JOSEPH HENRY AND MICHAEL MALINKY, PLAINTIFFS-APPELLANTS,
v.
U.S. TRUST COMPANY OF CALIFORNIA, N.A., DEFENDANT-APPELLEE, CHAMPLAIN ENTERPRISES, INC., DOING BUSINESS AS COMMUTAIR, ANTHONY VON ELBE, JOHN ARTHUR SULLIVAN JR., ERNEST JAMES DROLLETTE, ANDREW PRICE, WILLIAM L. OWENS, CHAMPLAIN AIR, INC., DEFENDANTS.



SYLLABUS BY THE COURT

Appeal from a judgment of the United States District Court for the Northern District of New York (David N. Hurd, Judge), dismissing appellants' complaint of alleged violations of the Employee Retirement Income Security Act. The court held that appellants suffered no damages even if violations did occur. We hold that when an Employee Stock Ownership Plan incurs debt to finance a purchase of shares of stock and then later sells the shares in exchange for cancellation of some of that debt, the debt cancellation in the second transaction should not be construed as having reduced the purchase price paid in the first transaction. We therefore vacate and remand to the district court.

The opinion of the court was delivered by: Winter, Circuit Judge

Argued: October 21, 2008

Before: FEINBERG, WINTER, and POOLER, Circuit Judges.

Joseph Henry and Michael Malinky appeal from Judge Hurd's dismissal of their complaint after a remand from this court, Henry v. Champlain Enterprises, Inc., 445 F.3d 610 (2d Cir. 2006) ("Henry III"). The complaint alleged violations of the Employee Retirement Income Security Act ("ERISA"). After the remand, the district court held that appellants suffered no damages even if ERISA violations occurred. Henry v. Champlain Enters., Inc., 468 F. Supp. 2d 368, 373 (N.D.N.Y. 2007) (mem.) ("Henry IV"). The principal issue is whether the district court properly concluded that an award of damages to appellants would constitute a windfall. For the reasons set forth below, we disagree and vacate the judgment.

BACKGROUND

We assume familiarity with the facts and procedural history as set forth in our prior decision, see Henry III, 445 F.3d at 613-17, and recite only those relevant to the present issues.

CommutAir is a corporation that provides regional commuter airline services. Appellants are participants in CommutAir's Employee Stock Ownership Plan ("ESOP"). In 1994, the ESOP purchased 540,000 shares of CommutAir convertible preferred stock from CommutAir's three owners --- Anthony von Elbe, John Arthur Sullivan, Jr., and Ernest James Drollette ("the sellers") --- at a total price of $60 million. The ESOP financed this purchase by paying $9 million in cash, for which the ESOP issued a promissory note to CommutAir, and by issuing a total of $51 million in promissory notes to the three sellers.

Appellee U.S. Trust was the ESOP's trustee during this transaction.

In 1999, CommutAir settled a dispute with the Internal Revenue Service over CommutAir's deductions for its contributions to the ESOP. The settlement was based on an assumption that the fair market value of the purchased stock, at the time of purchase, was only $51 million rather than $60 million. This settlement triggered Section 5.7 of the 1994 stock purchase agreement, which provided, inter alia, that in the event of a "final determination" that the shares' purchase price exceeded the purchased shares' fair market value as of the date of the sale, the sellers would make up the difference (plus interest) either in cash or in additional shares "valued in accordance with their actual fair market value" at the time of the 1994 purchase and sale.*fn1 Accordingly, in 2004 the sellers gave the ESOP an additional 191,000 shares.

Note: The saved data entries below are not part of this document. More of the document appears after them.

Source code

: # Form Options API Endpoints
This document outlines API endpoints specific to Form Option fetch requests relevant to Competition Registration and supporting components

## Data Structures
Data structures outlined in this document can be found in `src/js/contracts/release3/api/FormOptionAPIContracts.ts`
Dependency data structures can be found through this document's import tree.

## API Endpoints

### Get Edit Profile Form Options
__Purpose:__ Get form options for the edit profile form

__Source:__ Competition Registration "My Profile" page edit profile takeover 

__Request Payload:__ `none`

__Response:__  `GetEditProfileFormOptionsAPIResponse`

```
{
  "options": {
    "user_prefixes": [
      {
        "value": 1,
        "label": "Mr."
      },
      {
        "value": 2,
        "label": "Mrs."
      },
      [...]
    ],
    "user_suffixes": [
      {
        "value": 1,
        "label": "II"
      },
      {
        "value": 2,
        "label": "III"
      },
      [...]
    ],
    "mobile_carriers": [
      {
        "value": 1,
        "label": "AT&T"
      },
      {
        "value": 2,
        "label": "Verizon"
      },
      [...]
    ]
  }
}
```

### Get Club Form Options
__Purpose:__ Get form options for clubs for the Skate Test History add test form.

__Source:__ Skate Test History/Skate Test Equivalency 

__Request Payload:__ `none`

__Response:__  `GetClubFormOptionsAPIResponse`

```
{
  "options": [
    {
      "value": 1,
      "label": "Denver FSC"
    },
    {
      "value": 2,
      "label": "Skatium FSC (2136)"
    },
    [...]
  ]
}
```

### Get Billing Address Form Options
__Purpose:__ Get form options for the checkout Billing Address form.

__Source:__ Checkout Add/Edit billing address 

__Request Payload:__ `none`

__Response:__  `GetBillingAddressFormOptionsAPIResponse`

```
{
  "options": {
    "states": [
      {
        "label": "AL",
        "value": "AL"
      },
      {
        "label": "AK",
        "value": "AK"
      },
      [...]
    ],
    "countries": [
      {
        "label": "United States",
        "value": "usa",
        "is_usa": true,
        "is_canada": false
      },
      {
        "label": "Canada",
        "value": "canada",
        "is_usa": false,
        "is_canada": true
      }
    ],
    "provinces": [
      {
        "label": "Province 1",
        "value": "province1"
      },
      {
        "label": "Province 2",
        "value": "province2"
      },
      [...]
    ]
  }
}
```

Meanwhile, in November 2001, appellants had brought the present action against U.S. Trust and others, alleging in pertinent part that the 1994 stock purchase had violated Section 406 of ERISA, which generally prohibits an employee plan's fiduciaries from causing the plan to engage in transactions with a "party in interest," including purchases of the employer's securities. 29 U.S.C. § 1106(a). Section 408 of ERISA provides an exception to this general prohibition, allowing a plan in certain circumstances to purchase the employer's stock if the plan receives "adequate consideration," which in this case would have been the "fair market value of the asset as determined in good faith by the trustee." 29 U.S.C. §§ 1002(18), 1108(e)(1).

After a bench trial, the district court held that Section 406 applied to the 1994 agreement but the Section 408 exception did not, because U.S. Trust had failed to demonstrate that it had undertaken an "adequate, good-faith" investigation of the stock's value. Henry v. Champlain Enters., Inc., 334 F. Supp. 2d 252, 268-70, 274 (N.D.N.Y. 2004) ("Henry II"). Finding that the fair market value of the stock that the ESOP received had not been $60 million, but only $52.25 million, the district court awarded appellants $7.75 million in damages against U.S. Trust. Id. at 274-75. A subsequent amendment to the judgment added awards of prejudgment interest and of attorneys fees and expenses. Henry IV, 468 F. Supp. 2d at 370-71.

U.S. Trust appealed. In April 2006, we vacated the district court's judgment and award of damages and remanded for the district court to: (i) identify the specific errors, if any, that occurred in the $60 million valuation of the CommutAir stock; (ii) determine whether a prudent fiduciary would have detected those errors under the circumstances prevailing at the time of the 1994 transaction; (iii) articulate reasons for its specific award of prejudgment interest; and (iv) if the district court did award damages on remand, explain why those damages would not result in a windfall to the ESOP. Henry III, 445 F.3d at 621, 623-24. In discussing the windfall issue, we specifically called attention to the 2004 grant of 191,000 extra shares to the ESOP. Id. at 624.

In February 2006, while the first appeal was pending, the ESOP sold all of its CommutAir stock to CommutAir in exchange for CommutAir's cancellation of the outstanding $9 million promissory note and for CommutAir's owners' cancellation of the balance on the $51 million in promissory notes. Although this transaction occurred after the first appeal was ...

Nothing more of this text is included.